◆ WHAT IS REQUIRED ◆
Every line that contains "entity" must be located and copied from the data.

Content starts

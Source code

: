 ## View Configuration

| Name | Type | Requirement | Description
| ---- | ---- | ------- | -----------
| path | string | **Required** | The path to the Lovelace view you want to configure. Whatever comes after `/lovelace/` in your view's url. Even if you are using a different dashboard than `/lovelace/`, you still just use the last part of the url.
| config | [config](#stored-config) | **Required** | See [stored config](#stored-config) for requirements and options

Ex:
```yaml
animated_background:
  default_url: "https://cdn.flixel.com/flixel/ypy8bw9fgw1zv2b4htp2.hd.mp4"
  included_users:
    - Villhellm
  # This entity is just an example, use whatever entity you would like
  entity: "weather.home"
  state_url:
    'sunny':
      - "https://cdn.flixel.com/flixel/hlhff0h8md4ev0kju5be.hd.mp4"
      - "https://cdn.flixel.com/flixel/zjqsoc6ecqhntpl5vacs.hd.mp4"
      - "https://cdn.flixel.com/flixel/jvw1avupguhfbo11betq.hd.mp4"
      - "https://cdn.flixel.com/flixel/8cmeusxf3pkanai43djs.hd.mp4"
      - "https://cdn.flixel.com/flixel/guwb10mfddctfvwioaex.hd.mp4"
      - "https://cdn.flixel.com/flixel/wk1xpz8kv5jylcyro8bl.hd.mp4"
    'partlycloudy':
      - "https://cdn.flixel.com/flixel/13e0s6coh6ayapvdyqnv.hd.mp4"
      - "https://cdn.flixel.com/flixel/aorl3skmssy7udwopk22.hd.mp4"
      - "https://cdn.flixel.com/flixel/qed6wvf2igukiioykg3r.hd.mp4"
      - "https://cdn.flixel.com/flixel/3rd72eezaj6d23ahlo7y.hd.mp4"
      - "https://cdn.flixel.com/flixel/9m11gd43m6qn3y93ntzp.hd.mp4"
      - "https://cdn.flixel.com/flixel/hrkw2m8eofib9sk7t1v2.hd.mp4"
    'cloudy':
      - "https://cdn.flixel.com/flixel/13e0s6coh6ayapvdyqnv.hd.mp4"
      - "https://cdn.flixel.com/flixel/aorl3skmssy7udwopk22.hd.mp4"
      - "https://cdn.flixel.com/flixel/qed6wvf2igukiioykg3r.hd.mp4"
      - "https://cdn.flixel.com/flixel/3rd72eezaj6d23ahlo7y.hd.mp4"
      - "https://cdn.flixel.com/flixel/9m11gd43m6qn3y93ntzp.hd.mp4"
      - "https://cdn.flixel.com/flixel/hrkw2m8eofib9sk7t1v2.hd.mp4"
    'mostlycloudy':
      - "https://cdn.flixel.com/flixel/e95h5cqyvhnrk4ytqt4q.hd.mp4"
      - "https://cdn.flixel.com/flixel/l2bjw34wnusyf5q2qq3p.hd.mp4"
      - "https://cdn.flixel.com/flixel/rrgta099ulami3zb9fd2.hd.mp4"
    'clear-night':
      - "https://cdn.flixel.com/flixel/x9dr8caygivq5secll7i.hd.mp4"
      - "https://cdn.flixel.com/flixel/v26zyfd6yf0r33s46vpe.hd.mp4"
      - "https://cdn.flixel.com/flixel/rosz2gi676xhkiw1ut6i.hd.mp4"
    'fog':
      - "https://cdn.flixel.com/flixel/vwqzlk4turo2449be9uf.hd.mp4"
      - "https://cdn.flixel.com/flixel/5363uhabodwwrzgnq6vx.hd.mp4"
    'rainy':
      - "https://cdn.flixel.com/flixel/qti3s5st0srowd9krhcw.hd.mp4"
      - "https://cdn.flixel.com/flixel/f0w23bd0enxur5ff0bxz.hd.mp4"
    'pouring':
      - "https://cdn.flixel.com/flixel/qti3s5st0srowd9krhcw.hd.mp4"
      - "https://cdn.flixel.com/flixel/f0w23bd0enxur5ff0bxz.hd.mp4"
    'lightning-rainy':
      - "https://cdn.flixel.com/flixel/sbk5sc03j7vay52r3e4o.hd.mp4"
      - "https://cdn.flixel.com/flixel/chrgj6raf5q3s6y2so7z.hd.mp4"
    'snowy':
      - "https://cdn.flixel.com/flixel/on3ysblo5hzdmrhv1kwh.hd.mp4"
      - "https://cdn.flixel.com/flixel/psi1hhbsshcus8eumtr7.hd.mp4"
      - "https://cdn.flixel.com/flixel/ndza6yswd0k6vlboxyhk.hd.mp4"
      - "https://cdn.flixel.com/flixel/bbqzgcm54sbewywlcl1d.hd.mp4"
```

Content ends
Content starts

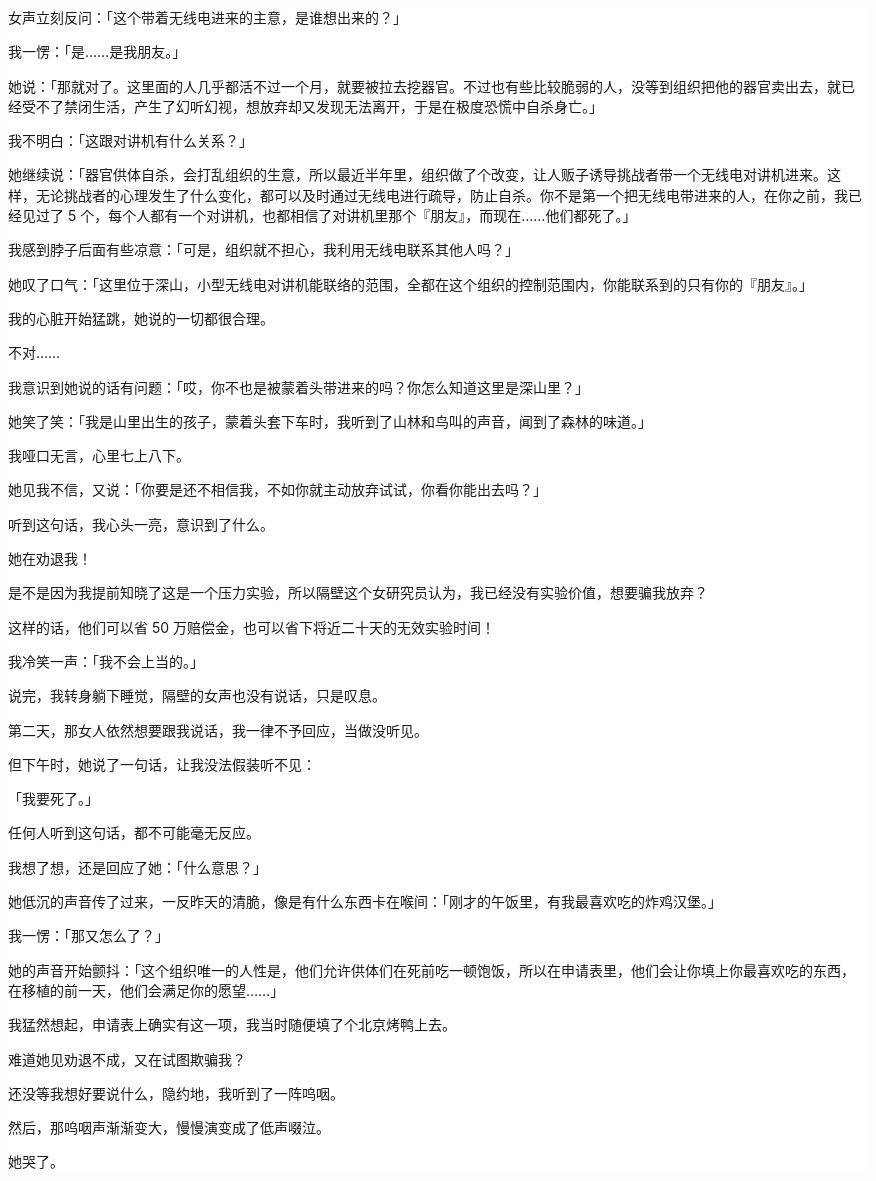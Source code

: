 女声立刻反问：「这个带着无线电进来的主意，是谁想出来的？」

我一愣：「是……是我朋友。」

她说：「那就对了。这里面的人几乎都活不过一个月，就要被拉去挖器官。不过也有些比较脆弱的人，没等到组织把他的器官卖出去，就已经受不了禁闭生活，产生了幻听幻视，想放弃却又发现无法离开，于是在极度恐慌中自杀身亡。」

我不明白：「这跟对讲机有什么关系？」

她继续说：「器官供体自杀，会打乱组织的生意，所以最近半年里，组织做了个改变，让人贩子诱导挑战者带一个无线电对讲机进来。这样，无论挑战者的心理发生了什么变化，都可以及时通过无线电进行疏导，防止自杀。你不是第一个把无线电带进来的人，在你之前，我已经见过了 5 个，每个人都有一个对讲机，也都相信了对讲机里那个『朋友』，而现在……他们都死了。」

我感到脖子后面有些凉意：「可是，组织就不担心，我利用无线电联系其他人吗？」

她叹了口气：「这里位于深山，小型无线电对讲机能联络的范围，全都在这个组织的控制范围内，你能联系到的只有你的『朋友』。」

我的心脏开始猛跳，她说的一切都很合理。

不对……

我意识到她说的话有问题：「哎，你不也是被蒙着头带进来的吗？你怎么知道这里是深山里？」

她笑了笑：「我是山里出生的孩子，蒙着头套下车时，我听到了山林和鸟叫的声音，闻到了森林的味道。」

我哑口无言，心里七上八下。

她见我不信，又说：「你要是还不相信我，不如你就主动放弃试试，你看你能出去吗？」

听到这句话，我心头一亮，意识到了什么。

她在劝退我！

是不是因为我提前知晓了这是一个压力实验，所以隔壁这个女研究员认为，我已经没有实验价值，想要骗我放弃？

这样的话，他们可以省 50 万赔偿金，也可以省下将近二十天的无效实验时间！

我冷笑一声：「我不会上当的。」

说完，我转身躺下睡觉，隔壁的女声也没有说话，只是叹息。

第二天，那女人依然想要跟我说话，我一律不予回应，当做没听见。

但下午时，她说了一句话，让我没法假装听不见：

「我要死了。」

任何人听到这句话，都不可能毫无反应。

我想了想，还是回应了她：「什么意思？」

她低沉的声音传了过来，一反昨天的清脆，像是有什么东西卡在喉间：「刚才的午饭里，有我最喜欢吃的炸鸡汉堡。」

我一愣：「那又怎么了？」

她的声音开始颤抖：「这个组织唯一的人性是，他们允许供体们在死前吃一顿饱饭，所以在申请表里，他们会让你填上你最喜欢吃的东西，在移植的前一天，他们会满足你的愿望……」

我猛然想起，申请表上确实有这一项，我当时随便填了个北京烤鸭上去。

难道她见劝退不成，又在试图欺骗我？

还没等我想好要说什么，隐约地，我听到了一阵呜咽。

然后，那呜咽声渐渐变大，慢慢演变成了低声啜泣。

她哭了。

Content ends

◆ SOLUTION ◆
  # This entity is just an example, use whatever entity you would like
  entity: "weather.home"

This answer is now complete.